The financial trading markets over the past week have seen the 3 major global banks confirm their interest rate decision. All decisions were as expected, but the major shock came from the US’s employment figures. Over the past 4 months, US employment figures slowed as the Federal Reserve kept to its hiking policy. We could see the effect of the restrictive monetary policy as the Non-Farm Payroll declined from over 500,000 in August to 223,000 in January.
On Friday, the NFP was again expected to show a slowdown, on average most economists believed the figure would decline to 190,000. However, the NFP read 517,000 almost matching August’s reading. In addition, the US’s Unemployment Rate declined to 3.4%, the lowest since 1970! The US simultaneously confirmed its ISM Services Purchasing Managers’ Index which also came in at 55.2, up from 49.6 in December. A reading above 50.0 is known to signal economic growth.
In addition to the above, the stock market also witnessed a break in the bulls’ strong 4-week run. The best-performing US index over the past month has been awarded to the NASDAQ but saw a 3% decline towards the end of the week. This resulted from disappointing earnings from Apple, Alphabet, and Amazon. However, the price remains significantly higher than the price ranges experienced from October to December 2022.
GBP/USD - Dollar climbs as Unemployment hits a 53-Year-Low
The GBP/USD experienced significant declines on Thursday and Friday as the US Dollar Index rose above 103.00. The exchange rate opened on a lower gap this morning but has since slightly increased in value. Nonetheless, the price of the exchange remains under pressure from multiple influencing factors.
As mentioned above, the US Dollar found its opportunity to climb with the bullish stock trend breaking and the employment figures brought new confidence. Over the 2 trading days, the GBP/USD declined by 2.80%. This leaves the price hovering between 2 major support and resistance levels. The resistance level has formed at 1.2445 and the support at 1.1836.

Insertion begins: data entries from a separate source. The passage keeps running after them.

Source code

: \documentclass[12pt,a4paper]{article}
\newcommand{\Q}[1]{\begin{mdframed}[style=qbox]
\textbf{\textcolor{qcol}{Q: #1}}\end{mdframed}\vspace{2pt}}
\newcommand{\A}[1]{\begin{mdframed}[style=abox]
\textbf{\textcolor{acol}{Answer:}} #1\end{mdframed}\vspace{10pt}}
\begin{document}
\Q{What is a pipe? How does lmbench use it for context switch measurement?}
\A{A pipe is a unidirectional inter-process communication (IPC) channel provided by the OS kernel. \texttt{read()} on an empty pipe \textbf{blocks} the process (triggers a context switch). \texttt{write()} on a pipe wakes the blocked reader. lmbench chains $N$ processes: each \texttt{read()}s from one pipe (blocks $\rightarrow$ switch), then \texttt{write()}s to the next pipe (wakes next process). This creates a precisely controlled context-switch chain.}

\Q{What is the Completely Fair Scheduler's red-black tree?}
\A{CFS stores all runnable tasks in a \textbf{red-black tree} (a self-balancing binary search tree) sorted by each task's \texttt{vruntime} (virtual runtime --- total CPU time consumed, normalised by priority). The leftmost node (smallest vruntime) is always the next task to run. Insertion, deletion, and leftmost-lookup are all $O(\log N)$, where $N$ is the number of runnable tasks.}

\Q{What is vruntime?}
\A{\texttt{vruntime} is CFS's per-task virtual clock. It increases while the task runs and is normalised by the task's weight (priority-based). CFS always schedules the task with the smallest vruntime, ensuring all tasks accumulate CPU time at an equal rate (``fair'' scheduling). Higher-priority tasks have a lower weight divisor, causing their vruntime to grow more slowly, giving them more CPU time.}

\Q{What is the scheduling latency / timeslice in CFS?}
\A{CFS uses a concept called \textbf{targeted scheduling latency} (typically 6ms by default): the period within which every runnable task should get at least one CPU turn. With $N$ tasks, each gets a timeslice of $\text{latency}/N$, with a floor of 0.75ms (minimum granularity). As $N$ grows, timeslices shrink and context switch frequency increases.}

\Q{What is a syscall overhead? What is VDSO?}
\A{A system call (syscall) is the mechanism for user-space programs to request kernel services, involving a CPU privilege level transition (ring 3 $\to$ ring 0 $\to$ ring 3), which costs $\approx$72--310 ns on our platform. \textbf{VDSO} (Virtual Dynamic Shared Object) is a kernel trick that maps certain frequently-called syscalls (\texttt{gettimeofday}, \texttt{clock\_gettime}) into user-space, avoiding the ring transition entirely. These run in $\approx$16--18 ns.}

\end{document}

GBP/USD 30-Minute Chart on February 6th
The US Dollar saw bullish price movement against all competitors but saw more movement against the Pound than most other currencies. The British Pound has been struggling over the past week due to local worker strikes, poor economic data, and the current high risk of a recession compared to other economies. According to experts, this is also something that was seen in the country’s latest PMI, which significantly declined due to civil servant protests and Brexit.
During this morning’s Asian session, the instrument formed a slight retracement measuring 0.33%. However, the price waves continue to form a bearish trend pattern. The Relative Strength Index and Moving Averages also indicate a downward trend. However, technical analysis on larger timeframes such as the daily, shows signs of the price finding potential support. Therefore, traders will largely be monitoring the price direction, momentum, and possible breakouts of support and resistance levels.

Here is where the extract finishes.